Audrey looked distraught now. Charlie wanted to comfort her. Give her a hug. Kiss her on the top of the head and tell her that everything was all right. Maybe even get her to untie him.
"They did? Crossbow, oh, that would be Mr. Shelly. He was a spy or something in a former life - had a habit of going off on his own little missions. I sent him to keep an eye on you and report back so I could figure out what you were doing. No one was supposed to get hurt. He never came home. I'm really sorry."
"Report back?" Charlie said. "They can talk?"
"Well, they don't talk," Audrey said. "But some of them can read and write. Mr. Shelly could actually type. I've been working on that. I need to get them a voice box that works. I tried one out of a talking doll, but I just ended up with a ferret in a samurai outfit that cried and kept asking if it could go play in the sandbox, it was unnerving. It's a strange process, as long as there's organic parts, stuff that was once living, they knit together, they work. Muscles and tendons make their own connections. I've been using hams for the torsos, because it gives them a lot of muscle to work with, and they smell better until the process is finished. You know, smoky. But some things are a mystery. They don't grow voice boxes."
"They don't appear to grow eyes, either," Charlie said, gesturing with his teacup at a creature whose head was an eyeless cat skull. "How do they see?"
"Got me." Audrey shrugged. "It wasn't in the book."
"Man, I know that feeling," said Minty Fresh.
"So I've been experimenting with a voice box made out of catgut and cuttlebone. We'll see if the one who has it learns to talk."
"Why don't you put the souls back in human bodies?" asked Minty. "I mean, you can, right?"

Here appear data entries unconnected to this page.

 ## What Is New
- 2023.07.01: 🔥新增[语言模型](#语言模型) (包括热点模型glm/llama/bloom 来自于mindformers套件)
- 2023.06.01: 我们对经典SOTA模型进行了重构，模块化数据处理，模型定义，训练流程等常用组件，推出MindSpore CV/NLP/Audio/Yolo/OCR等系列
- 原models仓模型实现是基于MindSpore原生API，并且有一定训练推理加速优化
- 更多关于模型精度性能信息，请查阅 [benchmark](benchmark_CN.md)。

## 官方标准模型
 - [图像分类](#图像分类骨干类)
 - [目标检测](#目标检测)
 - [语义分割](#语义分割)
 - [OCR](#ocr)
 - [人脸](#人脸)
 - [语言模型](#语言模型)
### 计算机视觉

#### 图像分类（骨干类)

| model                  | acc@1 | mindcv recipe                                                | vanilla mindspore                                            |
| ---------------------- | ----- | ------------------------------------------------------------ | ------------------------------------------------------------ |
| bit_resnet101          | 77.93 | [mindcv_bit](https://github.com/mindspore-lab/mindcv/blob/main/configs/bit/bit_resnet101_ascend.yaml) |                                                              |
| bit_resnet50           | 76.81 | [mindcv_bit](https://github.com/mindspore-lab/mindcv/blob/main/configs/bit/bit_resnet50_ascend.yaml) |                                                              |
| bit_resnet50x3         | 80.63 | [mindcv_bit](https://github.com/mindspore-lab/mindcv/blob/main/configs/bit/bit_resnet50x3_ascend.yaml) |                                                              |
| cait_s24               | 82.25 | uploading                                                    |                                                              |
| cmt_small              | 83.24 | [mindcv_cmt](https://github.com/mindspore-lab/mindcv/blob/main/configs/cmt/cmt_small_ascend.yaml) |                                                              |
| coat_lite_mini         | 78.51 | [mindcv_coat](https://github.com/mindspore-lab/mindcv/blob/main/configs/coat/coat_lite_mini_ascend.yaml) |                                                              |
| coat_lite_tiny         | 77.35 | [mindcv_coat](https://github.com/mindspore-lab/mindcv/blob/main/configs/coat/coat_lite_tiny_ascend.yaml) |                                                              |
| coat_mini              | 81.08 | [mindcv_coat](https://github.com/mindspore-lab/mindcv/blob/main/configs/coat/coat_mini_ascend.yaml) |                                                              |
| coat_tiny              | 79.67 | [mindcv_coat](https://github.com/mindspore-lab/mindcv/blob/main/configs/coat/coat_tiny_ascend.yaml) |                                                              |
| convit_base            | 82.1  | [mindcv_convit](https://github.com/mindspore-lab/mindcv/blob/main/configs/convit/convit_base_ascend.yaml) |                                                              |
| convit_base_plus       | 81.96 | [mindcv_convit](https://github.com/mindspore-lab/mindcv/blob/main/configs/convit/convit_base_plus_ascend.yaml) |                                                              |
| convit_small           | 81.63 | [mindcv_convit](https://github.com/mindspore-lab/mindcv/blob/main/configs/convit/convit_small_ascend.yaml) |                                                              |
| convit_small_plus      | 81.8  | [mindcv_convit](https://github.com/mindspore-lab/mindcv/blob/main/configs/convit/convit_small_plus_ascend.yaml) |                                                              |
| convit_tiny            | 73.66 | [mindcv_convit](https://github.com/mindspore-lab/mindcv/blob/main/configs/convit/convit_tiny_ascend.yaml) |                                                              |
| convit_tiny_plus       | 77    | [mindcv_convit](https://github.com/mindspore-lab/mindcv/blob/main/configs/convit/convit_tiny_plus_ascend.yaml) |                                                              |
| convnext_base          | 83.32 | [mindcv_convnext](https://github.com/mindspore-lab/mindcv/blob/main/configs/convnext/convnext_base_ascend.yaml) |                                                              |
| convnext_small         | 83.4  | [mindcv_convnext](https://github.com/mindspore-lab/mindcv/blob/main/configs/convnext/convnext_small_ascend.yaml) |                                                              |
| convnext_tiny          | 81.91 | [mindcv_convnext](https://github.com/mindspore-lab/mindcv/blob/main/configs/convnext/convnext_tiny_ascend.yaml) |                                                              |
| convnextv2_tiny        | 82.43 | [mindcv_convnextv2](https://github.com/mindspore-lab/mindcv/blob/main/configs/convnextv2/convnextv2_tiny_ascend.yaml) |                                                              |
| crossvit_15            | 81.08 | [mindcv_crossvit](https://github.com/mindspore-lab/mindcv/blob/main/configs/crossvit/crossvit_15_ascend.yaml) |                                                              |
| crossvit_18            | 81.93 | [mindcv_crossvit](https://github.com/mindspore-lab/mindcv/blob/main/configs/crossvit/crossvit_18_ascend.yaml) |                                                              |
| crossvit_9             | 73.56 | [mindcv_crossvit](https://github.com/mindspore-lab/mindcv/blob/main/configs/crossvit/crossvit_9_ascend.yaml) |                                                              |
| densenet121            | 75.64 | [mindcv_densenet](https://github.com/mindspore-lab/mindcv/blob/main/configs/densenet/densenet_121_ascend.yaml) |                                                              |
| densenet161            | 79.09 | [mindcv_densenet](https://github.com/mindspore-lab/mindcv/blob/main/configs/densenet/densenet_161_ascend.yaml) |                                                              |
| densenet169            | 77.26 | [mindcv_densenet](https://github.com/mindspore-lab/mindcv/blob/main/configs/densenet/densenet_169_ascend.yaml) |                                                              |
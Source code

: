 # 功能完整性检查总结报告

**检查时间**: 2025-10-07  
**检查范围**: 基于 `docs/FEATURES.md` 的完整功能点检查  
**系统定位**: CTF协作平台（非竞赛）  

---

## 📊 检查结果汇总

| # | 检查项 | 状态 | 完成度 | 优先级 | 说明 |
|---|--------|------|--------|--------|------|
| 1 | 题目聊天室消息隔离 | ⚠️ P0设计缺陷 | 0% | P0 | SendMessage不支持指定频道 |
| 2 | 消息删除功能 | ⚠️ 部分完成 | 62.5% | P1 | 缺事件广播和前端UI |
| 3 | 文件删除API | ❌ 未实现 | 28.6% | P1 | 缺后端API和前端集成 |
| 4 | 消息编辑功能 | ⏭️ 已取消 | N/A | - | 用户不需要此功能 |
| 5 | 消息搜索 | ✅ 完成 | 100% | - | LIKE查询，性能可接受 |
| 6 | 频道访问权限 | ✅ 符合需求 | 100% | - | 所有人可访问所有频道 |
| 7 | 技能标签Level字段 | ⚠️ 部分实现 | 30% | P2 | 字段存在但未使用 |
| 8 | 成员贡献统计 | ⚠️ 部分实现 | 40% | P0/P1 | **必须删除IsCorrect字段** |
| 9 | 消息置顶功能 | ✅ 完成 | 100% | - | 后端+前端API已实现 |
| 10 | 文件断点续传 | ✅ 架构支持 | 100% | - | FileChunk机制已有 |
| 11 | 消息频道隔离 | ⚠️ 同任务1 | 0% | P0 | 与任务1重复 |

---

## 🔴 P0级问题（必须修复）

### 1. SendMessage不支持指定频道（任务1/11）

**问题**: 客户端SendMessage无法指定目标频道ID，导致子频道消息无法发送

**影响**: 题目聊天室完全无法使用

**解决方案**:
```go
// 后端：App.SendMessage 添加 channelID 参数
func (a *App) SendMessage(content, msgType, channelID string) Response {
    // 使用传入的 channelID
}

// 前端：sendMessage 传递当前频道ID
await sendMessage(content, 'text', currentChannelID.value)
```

"I suppose," Audrey said. "But to be honest, I didn't have any human corpses lying around the house. But there does have to be a piece of human being in them - I learned that from experimenting - a finger bone, blood, something. I got a great deal on a backbone in a junk store in the Haight and I've been using one vertebra for each of them."
"So you're like some monstrous reanimator," Charlie said. Then he quickly added, "And I mean that in the nicest way."
"Thanks, Mr. Death Merchant." Audrey smiled back and went to the nearby desk for some scissors. "But it looks like I need to cut you loose and hear how you guys got into your line of work. Mr. Greenstreet, could you bring us some more tea and coffee?"
A creature with a beaver's skull for a head, wearing a fez and a red satin smoking jacket, bowed and scampered by Charlie, headed toward the kitchen.
"Nice jacket," Charlie said.
The beaver guy gave him a thumbs-up as he passed. Lizard thumbs.